#### Aim of the exercise:
All records given below must be printed word for word.

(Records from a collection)
════════════════════
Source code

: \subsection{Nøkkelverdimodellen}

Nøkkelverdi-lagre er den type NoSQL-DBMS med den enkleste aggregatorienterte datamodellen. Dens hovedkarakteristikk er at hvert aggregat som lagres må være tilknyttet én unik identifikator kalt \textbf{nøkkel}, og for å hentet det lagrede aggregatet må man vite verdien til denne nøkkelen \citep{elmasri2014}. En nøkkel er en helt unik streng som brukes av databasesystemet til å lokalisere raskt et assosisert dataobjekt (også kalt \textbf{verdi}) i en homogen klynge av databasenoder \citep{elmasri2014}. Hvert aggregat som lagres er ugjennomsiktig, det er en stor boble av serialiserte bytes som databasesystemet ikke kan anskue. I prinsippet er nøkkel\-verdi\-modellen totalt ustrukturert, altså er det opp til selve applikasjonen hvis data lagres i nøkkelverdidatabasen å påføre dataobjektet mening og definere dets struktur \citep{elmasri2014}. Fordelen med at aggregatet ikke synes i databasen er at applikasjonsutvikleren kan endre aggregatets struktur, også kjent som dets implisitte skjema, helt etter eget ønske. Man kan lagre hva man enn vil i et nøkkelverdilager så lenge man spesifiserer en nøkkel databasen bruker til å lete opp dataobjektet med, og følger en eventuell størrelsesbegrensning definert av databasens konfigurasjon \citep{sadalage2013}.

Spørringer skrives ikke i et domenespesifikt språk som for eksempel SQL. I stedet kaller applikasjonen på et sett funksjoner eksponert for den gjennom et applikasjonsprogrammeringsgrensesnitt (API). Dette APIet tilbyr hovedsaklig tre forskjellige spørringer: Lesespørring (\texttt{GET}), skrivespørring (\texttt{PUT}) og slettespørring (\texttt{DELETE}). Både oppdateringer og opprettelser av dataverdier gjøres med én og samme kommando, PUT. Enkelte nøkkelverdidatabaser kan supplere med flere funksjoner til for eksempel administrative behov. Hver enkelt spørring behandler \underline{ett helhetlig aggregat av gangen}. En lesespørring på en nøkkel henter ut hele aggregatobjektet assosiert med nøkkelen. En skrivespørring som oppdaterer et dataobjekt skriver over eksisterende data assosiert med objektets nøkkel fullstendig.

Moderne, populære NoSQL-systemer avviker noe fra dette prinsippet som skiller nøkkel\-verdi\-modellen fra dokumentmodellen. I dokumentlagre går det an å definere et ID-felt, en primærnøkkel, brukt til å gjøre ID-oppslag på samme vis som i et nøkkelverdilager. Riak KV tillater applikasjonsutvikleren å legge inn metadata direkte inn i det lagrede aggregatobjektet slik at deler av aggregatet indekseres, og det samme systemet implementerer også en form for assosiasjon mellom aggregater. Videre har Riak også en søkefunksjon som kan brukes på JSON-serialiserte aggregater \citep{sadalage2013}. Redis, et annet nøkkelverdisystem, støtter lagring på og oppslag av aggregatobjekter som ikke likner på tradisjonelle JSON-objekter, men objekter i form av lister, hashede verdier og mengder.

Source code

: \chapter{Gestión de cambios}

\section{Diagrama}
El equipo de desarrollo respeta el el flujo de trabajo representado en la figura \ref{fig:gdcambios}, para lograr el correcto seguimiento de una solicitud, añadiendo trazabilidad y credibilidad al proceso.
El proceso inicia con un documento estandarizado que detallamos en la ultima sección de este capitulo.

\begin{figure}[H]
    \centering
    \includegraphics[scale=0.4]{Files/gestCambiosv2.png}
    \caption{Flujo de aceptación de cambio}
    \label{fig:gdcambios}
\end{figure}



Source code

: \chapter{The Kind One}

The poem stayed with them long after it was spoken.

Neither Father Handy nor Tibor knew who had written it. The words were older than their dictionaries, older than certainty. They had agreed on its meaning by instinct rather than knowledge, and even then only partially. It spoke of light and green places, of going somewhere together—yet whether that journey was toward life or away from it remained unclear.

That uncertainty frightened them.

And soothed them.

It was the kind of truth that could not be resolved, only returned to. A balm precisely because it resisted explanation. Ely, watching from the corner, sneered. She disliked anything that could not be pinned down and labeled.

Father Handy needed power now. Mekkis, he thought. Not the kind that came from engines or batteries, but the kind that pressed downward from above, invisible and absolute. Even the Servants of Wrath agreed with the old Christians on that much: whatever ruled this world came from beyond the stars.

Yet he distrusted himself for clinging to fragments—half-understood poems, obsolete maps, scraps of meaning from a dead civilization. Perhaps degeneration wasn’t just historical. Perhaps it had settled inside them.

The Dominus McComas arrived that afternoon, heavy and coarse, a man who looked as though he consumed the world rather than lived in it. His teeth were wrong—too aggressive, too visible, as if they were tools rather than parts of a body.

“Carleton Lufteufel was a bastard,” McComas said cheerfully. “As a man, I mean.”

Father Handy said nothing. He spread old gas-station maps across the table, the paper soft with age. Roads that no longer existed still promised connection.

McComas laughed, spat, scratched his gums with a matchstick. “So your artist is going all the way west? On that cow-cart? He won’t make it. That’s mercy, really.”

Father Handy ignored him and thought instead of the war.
════════════════════
#### Answer section:
Source code

: \subsection{Nøkkelverdimodellen}

Nøkkelverdi-lagre er den type NoSQL-DBMS med den enkleste aggregatorienterte datamodellen. Dens hovedkarakteristikk er at hvert aggregat som lagres må være tilknyttet én unik identifikator kalt \textbf{nøkkel}, og for å hentet det lagrede aggregatet må man vite verdien til denne nøkkelen \citep{elmasri2014}. En nøkkel er en helt unik streng som brukes av databasesystemet til å lokalisere raskt et assosisert dataobjekt (også kalt \textbf{verdi}) i en homogen klynge av databasenoder \citep{elmasri2014}. Hvert aggregat som lagres er ugjennomsiktig, det er en stor boble av serialiserte bytes som databasesystemet ikke kan anskue. I prinsippet er nøkkel\-verdi\-modellen totalt ustrukturert, altså er det opp til selve applikasjonen hvis data lagres i nøkkelverdidatabasen å påføre dataobjektet mening og definere dets struktur \citep{elmasri2014}. Fordelen med at aggregatet ikke synes i databasen er at applikasjonsutvikleren kan endre aggregatets struktur, også kjent som dets implisitte skjema, helt etter eget ønske. Man kan lagre hva man enn vil i et nøkkelverdilager så lenge man spesifiserer en nøkkel databasen bruker til å lete opp dataobjektet med, og følger en eventuell størrelsesbegrensning definert av databasens konfigurasjon \citep{sadalage2013}.

Spørringer skrives ikke i et domenespesifikt språk som for eksempel SQL. I stedet kaller applikasjonen på et sett funksjoner eksponert for den gjennom et applikasjonsprogrammeringsgrensesnitt (API). Dette APIet tilbyr hovedsaklig tre forskjellige spørringer: Lesespørring (\texttt{GET}), skrivespørring (\texttt{PUT}) og slettespørring (\texttt{DELETE}). Både oppdateringer og opprettelser av dataverdier gjøres med én og samme kommando, PUT. Enkelte nøkkelverdidatabaser kan supplere med flere funksjoner til for eksempel administrative behov. Hver enkelt spørring behandler \underline{ett helhetlig aggregat av gangen}. En lesespørring på en nøkkel henter ut hele aggregatobjektet assosiert med nøkkelen. En skrivespørring som oppdaterer et dataobjekt skriver over eksisterende data assosiert med objektets nøkkel fullstendig.

Moderne, populære NoSQL-systemer avviker noe fra dette prinsippet som skiller nøkkel\-verdi\-modellen fra dokumentmodellen. I dokumentlagre går det an å definere et ID-felt, en primærnøkkel, brukt til å gjøre ID-oppslag på samme vis som i et nøkkelverdilager. Riak KV tillater applikasjonsutvikleren å legge inn metadata direkte inn i det lagrede aggregatobjektet slik at deler av aggregatet indekseres, og det samme systemet implementerer også en form for assosiasjon mellom aggregater. Videre har Riak også en søkefunksjon som kan brukes på JSON-serialiserte aggregater \citep{sadalage2013}. Redis, et annet nøkkelverdisystem, støtter lagring på og oppslag av aggregatobjekter som ikke likner på tradisjonelle JSON-objekter, men objekter i form av lister, hashede verdier og mengder.

Source code

: \chapter{Gestión de cambios}

\section{Diagrama}
El equipo de desarrollo respeta el el flujo de trabajo representado en la figura \ref{fig:gdcambios}, para lograr el correcto seguimiento de una solicitud, añadiendo trazabilidad y credibilidad al proceso.
El proceso inicia con un documento estandarizado que detallamos en la ultima sección de este capitulo.

\begin{figure}[H]
    \centering
    \includegraphics[scale=0.4]{Files/gestCambiosv2.png}
    \caption{Flujo de aceptación de cambio}
    \label{fig:gdcambios}
\end{figure}



Source code

: \chapter{The Kind One}

The poem stayed with them long after it was spoken.

Neither Father Handy nor Tibor knew who had written it. The words were older than their dictionaries, older than certainty. They had agreed on its meaning by instinct rather than knowledge, and even then only partially. It spoke of light and green places, of going somewhere together—yet whether that journey was toward life or away from it remained unclear.

That uncertainty frightened them.

And soothed them.

It was the kind of truth that could not be resolved, only returned to. A balm precisely because it resisted explanation. Ely, watching from the corner, sneered. She disliked anything that could not be pinned down and labeled.

Father Handy needed power now. Mekkis, he thought. Not the kind that came from engines or batteries, but the kind that pressed downward from above, invisible and absolute. Even the Servants of Wrath agreed with the old Christians on that much: whatever ruled this world came from beyond the stars.

Yet he distrusted himself for clinging to fragments—half-understood poems, obsolete maps, scraps of meaning from a dead civilization. Perhaps degeneration wasn’t just historical. Perhaps it had settled inside them.

The Dominus McComas arrived that afternoon, heavy and coarse, a man who looked as though he consumed the world rather than lived in it. His teeth were wrong—too aggressive, too visible, as if they were tools rather than parts of a body.

“Carleton Lufteufel was a bastard,” McComas said cheerfully. “As a man, I mean.”

Father Handy said nothing. He spread old gas-station maps across the table, the paper soft with age. Roads that no longer existed still promised connection.

McComas laughed, spat, scratched his gums with a matchstick. “So your artist is going all the way west? On that cow-cart? He won’t make it. That’s mercy, really.”

Father Handy ignored him and thought instead of the war.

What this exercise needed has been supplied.